# ACTIVITY
With the line that contains "Finally, include the" as the first line, output exactly every line through the end of the material.

# THE DATA
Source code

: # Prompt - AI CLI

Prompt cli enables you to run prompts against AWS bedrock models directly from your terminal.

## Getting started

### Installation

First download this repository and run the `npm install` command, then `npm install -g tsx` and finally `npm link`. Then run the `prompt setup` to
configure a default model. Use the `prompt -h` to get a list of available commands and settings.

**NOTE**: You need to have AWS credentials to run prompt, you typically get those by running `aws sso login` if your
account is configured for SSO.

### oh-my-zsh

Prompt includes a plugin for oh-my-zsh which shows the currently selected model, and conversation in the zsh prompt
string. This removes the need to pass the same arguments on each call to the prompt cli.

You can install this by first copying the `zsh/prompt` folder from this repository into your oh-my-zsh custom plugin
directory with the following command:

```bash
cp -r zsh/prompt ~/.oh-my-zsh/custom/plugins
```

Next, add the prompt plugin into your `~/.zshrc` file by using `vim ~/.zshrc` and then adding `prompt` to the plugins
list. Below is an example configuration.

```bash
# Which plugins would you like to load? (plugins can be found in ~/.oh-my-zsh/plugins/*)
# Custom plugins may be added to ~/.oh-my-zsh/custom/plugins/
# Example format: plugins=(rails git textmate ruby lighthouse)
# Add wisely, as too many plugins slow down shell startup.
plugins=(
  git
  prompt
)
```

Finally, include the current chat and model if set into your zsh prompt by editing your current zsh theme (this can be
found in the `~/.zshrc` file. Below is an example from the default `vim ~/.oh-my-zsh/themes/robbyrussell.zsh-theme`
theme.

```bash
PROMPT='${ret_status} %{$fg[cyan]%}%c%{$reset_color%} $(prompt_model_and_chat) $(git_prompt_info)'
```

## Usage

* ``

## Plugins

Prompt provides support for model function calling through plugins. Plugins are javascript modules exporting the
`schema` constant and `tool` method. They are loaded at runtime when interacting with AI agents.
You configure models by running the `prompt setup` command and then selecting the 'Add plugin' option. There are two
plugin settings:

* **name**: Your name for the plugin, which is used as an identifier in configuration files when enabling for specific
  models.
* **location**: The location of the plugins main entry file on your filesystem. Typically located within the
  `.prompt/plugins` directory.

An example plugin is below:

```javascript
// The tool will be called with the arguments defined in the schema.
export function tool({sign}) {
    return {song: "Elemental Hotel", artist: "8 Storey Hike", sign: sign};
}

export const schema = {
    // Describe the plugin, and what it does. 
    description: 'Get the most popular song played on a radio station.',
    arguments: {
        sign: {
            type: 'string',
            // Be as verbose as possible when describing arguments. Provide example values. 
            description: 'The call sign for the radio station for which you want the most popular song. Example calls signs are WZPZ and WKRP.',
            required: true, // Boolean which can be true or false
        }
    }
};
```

# WRITTEN SOLUTION
Finally, include the current chat and model if set into your zsh prompt by editing your current zsh theme (this can be
found in the `~/.zshrc` file. Below is an example from the default `vim ~/.oh-my-zsh/themes/robbyrussell.zsh-theme`
theme.

```bash
PROMPT='${ret_status} %{$fg[cyan]%}%c%{$reset_color%} $(prompt_model_and_chat) $(git_prompt_info)'
```

## Usage

* ``

## Plugins

Prompt provides support for model function calling through plugins. Plugins are javascript modules exporting the
`schema` constant and `tool` method. They are loaded at runtime when interacting with AI agents.
You configure models by running the `prompt setup` command and then selecting the 'Add plugin' option. There are two
plugin settings:

* **name**: Your name for the plugin, which is used as an identifier in configuration files when enabling for specific
  models.
* **location**: The location of the plugins main entry file on your filesystem. Typically located within the
  `.prompt/plugins` directory.

An example plugin is below:

```javascript
// The tool will be called with the arguments defined in the schema.
export function tool({sign}) {
    return {song: "Elemental Hotel", artist: "8 Storey Hike", sign: sign};
}

export const schema = {
    // Describe the plugin, and what it does. 
    description: 'Get the most popular song played on a radio station.',
    arguments: {
        sign: {
            type: 'string',
            // Be as verbose as possible when describing arguments. Provide example values. 
            description: 'The call sign for the radio station for which you want the most popular song. Example calls signs are WZPZ and WKRP.',
            required: true, // Boolean which can be true or false
        }
    }
};
```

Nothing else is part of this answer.